In bare React Native projects:

yarn add react-native-safe-area-view react-native-safe-area-context

Next, you need to link react-native-safe-area-context. If you are using autolinking, run npx pod-install again. If not, follow these instructions. Then re-build your app binary.

Usage

First you need to wrap the root of your app with the SafeAreaProvider.

import * as React from 'react';
import { SafeAreaProvider } from 'react-native-safe-area-context';
import MyAwesomeApp from './src/MyAwesomeApp';

export default function App() {
  return (
    <SafeAreaProvider>
      <MyAwesomeApp />
    </SafeAreaProvider>
  );
}

Now you can wrap components that touch any edge of the screen with a SafeAreaView.

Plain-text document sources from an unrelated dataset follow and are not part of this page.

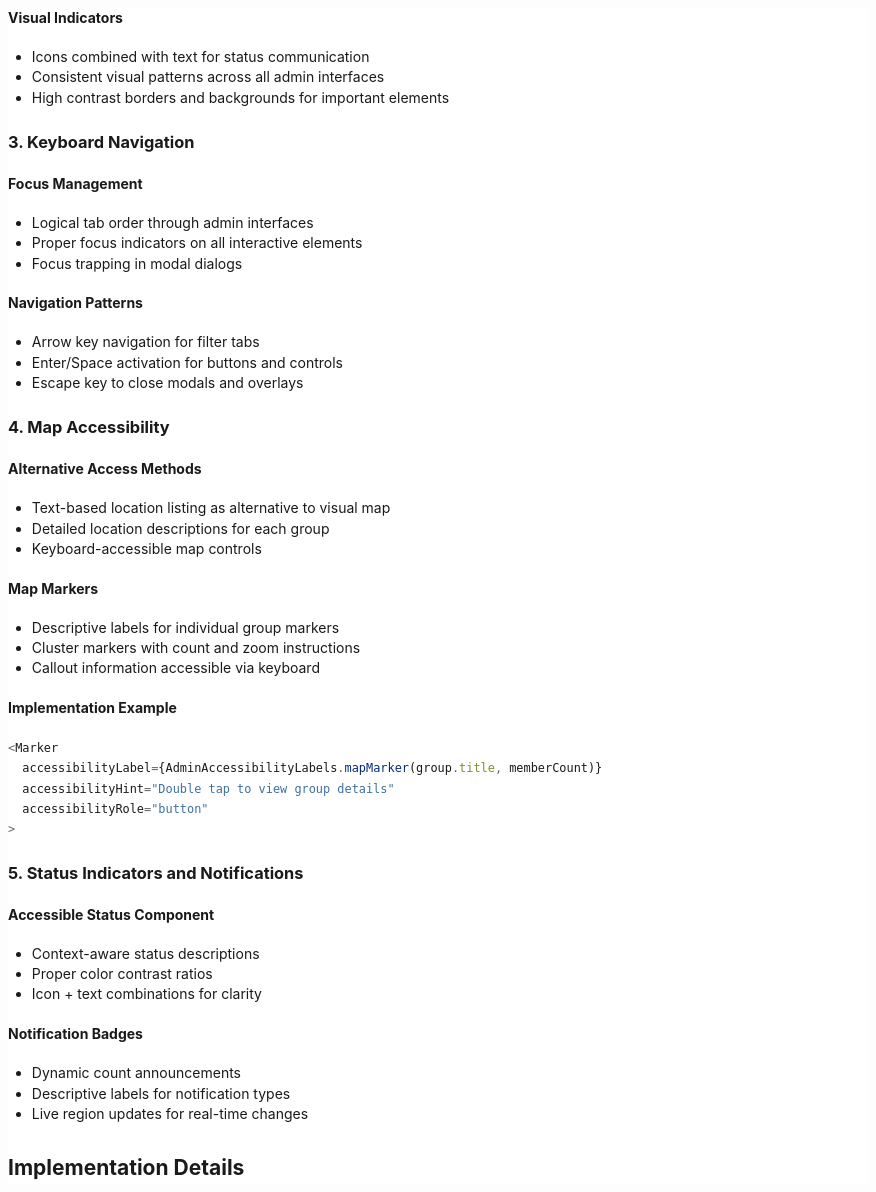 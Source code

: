 #### Visual Indicators
- Icons combined with text for status communication
- Consistent visual patterns across all admin interfaces
- High contrast borders and backgrounds for important elements

### 3. Keyboard Navigation

#### Focus Management
- Logical tab order through admin interfaces
- Proper focus indicators on all interactive elements
- Focus trapping in modal dialogs

#### Navigation Patterns
- Arrow key navigation for filter tabs
- Enter/Space activation for buttons and controls
- Escape key to close modals and overlays

### 4. Map Accessibility

#### Alternative Access Methods
- Text-based location listing as alternative to visual map
- Detailed location descriptions for each group
- Keyboard-accessible map controls

#### Map Markers
- Descriptive labels for individual group markers
- Cluster markers with count and zoom instructions
- Callout information accessible via keyboard

#### Implementation Example
```typescript
<Marker
  accessibilityLabel={AdminAccessibilityLabels.mapMarker(group.title, memberCount)}
  accessibilityHint="Double tap to view group details"
  accessibilityRole="button"
>
```

### 5. Status Indicators and Notifications

#### Accessible Status Component
- Context-aware status descriptions
- Proper color contrast ratios
- Icon + text combinations for clarity

#### Notification Badges
- Dynamic count announcements
- Descriptive labels for notification types
- Live region updates for real-time changes

## Implementation Details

import SafeAreaView from 'react-native-safe-area-view';

export default function MyAwesomeApp() {
  return (
    <SafeAreaView style={{ flex: 1 }}>
      <View style={{ flex: 1 }}>
        <Text>
          Look, I'm safe! Not under a status bar or notch or home indicator or
          anything! Very cool
        </Text>
      </View>
    </SafeAreaView>
  );
}

forceInset

Sometimes you will observe unexpected behavior and jank because SafeAreaView uses onLayout then calls measureInWindow on the view. If you know your view will touch certain edges, use forceInset to force it to apply the inset padding on the view.

<SafeAreaView forceInset={{ top: 'always' }}>
  <View>
    <Text>Yeah, I'm safe too!</Text>
  </View>
</SafeAreaView>

forceInset takes an object with the keys top | bottom | left | right | vertical | horizontal and the values 'always' | 'never'. Or you can override the padding altogether by passing an integer.